(TASK ITEM) Return the records below exactly; pictures stay out.

(Plain-text document sources)
···
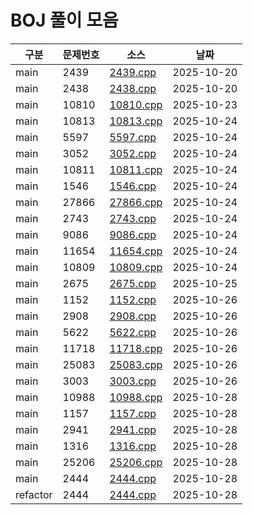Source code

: # BOJ 풀이 모음

| 구분 | 문제번호 | 소스 | 날짜 |
|---|---|---|---|
| main | 2439 | [2439.cpp](src/main/2439.cpp) | 2025-10-20 |
| main | 2438 | [2438.cpp](src/main/2438.cpp) | 2025-10-20 |
| main | 10810 | [10810.cpp](src/main/10810.cpp) | 2025-10-23 |
| main | 10813 | [10813.cpp](src/main/10813.cpp) | 2025-10-24 |
| main | 5597 | [5597.cpp](src/main/5597.cpp) | 2025-10-24 |
| main | 3052 | [3052.cpp](src/main/3052.cpp) | 2025-10-24 |
| main | 10811 | [10811.cpp](src/main/10811.cpp) | 2025-10-24 |
| main | 1546 | [1546.cpp](src/main/1546.cpp) | 2025-10-24 |
| main | 27866 | [27866.cpp](src/main/27866.cpp) | 2025-10-24 |
| main | 2743 | [2743.cpp](src/main/2743.cpp) | 2025-10-24 |
| main | 9086 | [9086.cpp](src/main/9086.cpp) | 2025-10-24 |
| main | 11654 | [11654.cpp](src/main/11654.cpp) | 2025-10-24 |
| main | 10809 | [10809.cpp](src/main/10809.cpp) | 2025-10-24 |
| main | 2675 | [2675.cpp](src/main/2675.cpp) | 2025-10-25 |
| main | 1152 | [1152.cpp](src/main/1152.cpp) | 2025-10-26 |
| main | 2908 | [2908.cpp](src/main/2908.cpp) | 2025-10-26 |
| main | 5622 | [5622.cpp](src/main/5622.cpp) | 2025-10-26 |
| main | 11718 | [11718.cpp](src/main/11718.cpp) | 2025-10-26 |
| main | 25083 | [25083.cpp](src/main/25083.cpp) | 2025-10-26 |
| main | 3003 | [3003.cpp](src/main/3003.cpp) | 2025-10-26 |
| main | 10988 | [10988.cpp](src/main/10988.cpp) | 2025-10-28 |
| main | 1157 | [1157.cpp](src/main/1157.cpp) | 2025-10-28 |
| main | 2941 | [2941.cpp](src/main/2941.cpp) | 2025-10-28 |
| main | 1316 | [1316.cpp](src/main/1316.cpp) | 2025-10-28 |
| main | 25206 | [25206.cpp](src/main/25206.cpp) | 2025-10-28 |
| main | 2444 | [2444.cpp](src/main/2444.cpp) | 2025-10-28 |
| refactor | 2444 | [2444.cpp](src/refactor/2444.cpp) | 2025-10-28 |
···
(OUTPUT FOR THIS TASK)
Source code

: # BOJ 풀이 모음

| 구분 | 문제번호 | 소스 | 날짜 |
|---|---|---|---|
| main | 2439 | [2439.cpp](src/main/2439.cpp) | 2025-10-20 |
| main | 2438 | [2438.cpp](src/main/2438.cpp) | 2025-10-20 |
| main | 10810 | [10810.cpp](src/main/10810.cpp) | 2025-10-23 |
| main | 10813 | [10813.cpp](src/main/10813.cpp) | 2025-10-24 |
| main | 5597 | [5597.cpp](src/main/5597.cpp) | 2025-10-24 |
| main | 3052 | [3052.cpp](src/main/3052.cpp) | 2025-10-24 |
| main | 10811 | [10811.cpp](src/main/10811.cpp) | 2025-10-24 |
| main | 1546 | [1546.cpp](src/main/1546.cpp) | 2025-10-24 |
| main | 27866 | [27866.cpp](src/main/27866.cpp) | 2025-10-24 |
| main | 2743 | [2743.cpp](src/main/2743.cpp) | 2025-10-24 |
| main | 9086 | [9086.cpp](src/main/9086.cpp) | 2025-10-24 |
| main | 11654 | [11654.cpp](src/main/11654.cpp) | 2025-10-24 |
| main | 10809 | [10809.cpp](src/main/10809.cpp) | 2025-10-24 |
| main | 2675 | [2675.cpp](src/main/2675.cpp) | 2025-10-25 |
| main | 1152 | [1152.cpp](src/main/1152.cpp) | 2025-10-26 |
| main | 2908 | [2908.cpp](src/main/2908.cpp) | 2025-10-26 |
| main | 5622 | [5622.cpp](src/main/5622.cpp) | 2025-10-26 |
| main | 11718 | [11718.cpp](src/main/11718.cpp) | 2025-10-26 |
| main | 25083 | [25083.cpp](src/main/25083.cpp) | 2025-10-26 |
| main | 3003 | [3003.cpp](src/main/3003.cpp) | 2025-10-26 |
| main | 10988 | [10988.cpp](src/main/10988.cpp) | 2025-10-28 |
| main | 1157 | [1157.cpp](src/main/1157.cpp) | 2025-10-28 |
| main | 2941 | [2941.cpp](src/main/2941.cpp) | 2025-10-28 |
| main | 1316 | [1316.cpp](src/main/1316.cpp) | 2025-10-28 |
| main | 25206 | [25206.cpp](src/main/25206.cpp) | 2025-10-28 |
| main | 2444 | [2444.cpp](src/main/2444.cpp) | 2025-10-28 |
| refactor | 2444 | [2444.cpp](src/refactor/2444.cpp) | 2025-10-28 |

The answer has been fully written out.